Thursday, December 22, 2016

Dalrymple on "Spiritual But Not Religious"

In the wake of the terrorist attacks in Berlin, Theodore Dalrymple has an interesting take at City Journal.

The money quote:

The reason (I surmise) that so many people claim to be spiritual rather than religious is that being spiritual imposes no discipline upon them, at least none that they do not choose themselves. Being religious, on the other hand, implies an obligation to observe rules and rituals that may interfere awkwardly with daily life. Being spiritual-but-not-religious gives you that warm, inner feeling, a bit like whiskey on a cold day, and reassures you that there is more to life—or, at least, to your life—than meets the eye, without actually having to interrupt the flux of everyday existence.

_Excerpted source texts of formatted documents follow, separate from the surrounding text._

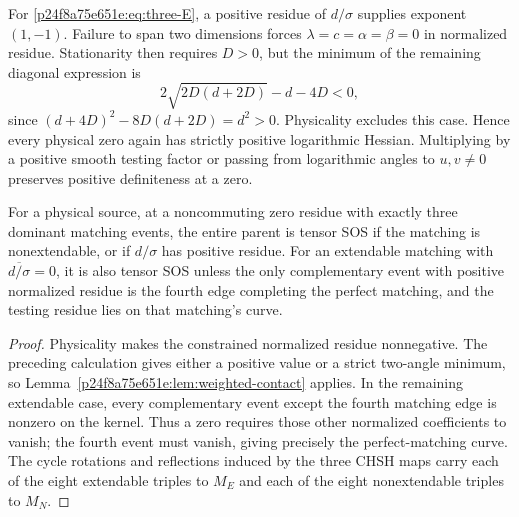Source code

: For \eqref{p24f8a75e651e:eq:three-E}, a positive residue of $d/\sigma$ supplies exponent $(1,-1)$. Failure to span two dimensions forces $\lambda=c=\alpha=\beta=0$ in normalized residue. Stationarity then requires $D>0$, but the minimum of the remaining diagonal expression is
\[
2\sqrt{2D(d+2D)}-d-4D<0,
\]
since $(d+4D)^2-8D(d+2D)=d^2>0$. Physicality excludes this case. Hence every physical zero again has strictly positive logarithmic Hessian. Multiplying by a positive smooth testing factor or passing from logarithmic angles to $u,v\ne0$ preserves positive definiteness at a zero.

\begin{theorem}\label{p24f8a75e651e:thm:three-event-weighted}
For a physical source, at a noncommuting zero residue with exactly three dominant matching events, the entire parent is tensor SOS if the matching is nonextendable, or if $d/\sigma$ has positive residue. For an extendable matching with $\overline{d/\sigma}=0$, it is also tensor SOS unless the only complementary event with positive normalized residue is the fourth edge completing the perfect matching, and the testing residue lies on that matching's curve.
\end{theorem}
\begin{proof}
Physicality makes the constrained normalized residue nonnegative. The preceding calculation gives either a positive value or a strict two-angle minimum, so Lemma~\ref{p24f8a75e651e:lem:weighted-contact} applies. In the remaining extendable case, every complementary event except the fourth matching edge is nonzero on the kernel. Thus a zero requires those other normalized coefficients to vanish; the fourth event must vanish, giving precisely the perfect-matching curve. The cycle rotations and reflections induced by the three CHSH maps carry each of the eight extendable triples to $M_E$ and each of the eight nonextendable triples to $M_N$.
\end{proof}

It is the gratification of religion without the inconvenience of religion. Unfortunately, like many highly diluted solutions, it has no taste.


B. said...

At its best it has no taste but at its worst, "spirituality without religion" is dangerous as it is fertile ground for pride, especially, spiritual pride. Religion is difficult for many reasons, mostly though, it is difficult because its internal system of checks and balances forces us to live life "topsy turvy" as Chesterton would say, which is something that we cannot do of our own volition. The more we try to dominate religion the more it rejects us, until we give up and it begins to humbles= us, both intellectually and spiritually.
God of the bible is challenging and humbling and thus he is dynamic, a hound of heaven that leaves no parts of our soul untouched. Our personal God is just another item among others that our minds suck into the black hole that is our ego. As Fulton Sheen says "what is Satanic is wanting the divinity of Christ without the cross".

Unknown said...

The relationship to ''the rules'' is crucial; Even (or especially) for non-believers, the greatest thing religion has to offer is how it allows us to interrogate the relationship between Authority and The Good (The Euthyphro dilemma) or, in other terms, the relationship to the SuperEgo. As B. says, pride is one danger of spirituality; the other is the loss of pride, or more specifically, the loss of a sense of defiance in the face of established norms and the consequent failure to see the 'Good' as something which subverts and surprises, rather than fulfills, expectations. When everything is just 'spiritual,' the personal fear and trembling, the inner conflict and confusion, are leached out.
"Do not suppose that I have come to bring peace to the earth. I did not come to bring peace, but a sword."

David T. said...

That's right. The contemporary summum bonum is a life free of anxiety or stress, rather than possession of the true Good. Of course, a worm or a house cat lives without much stress or anxiety.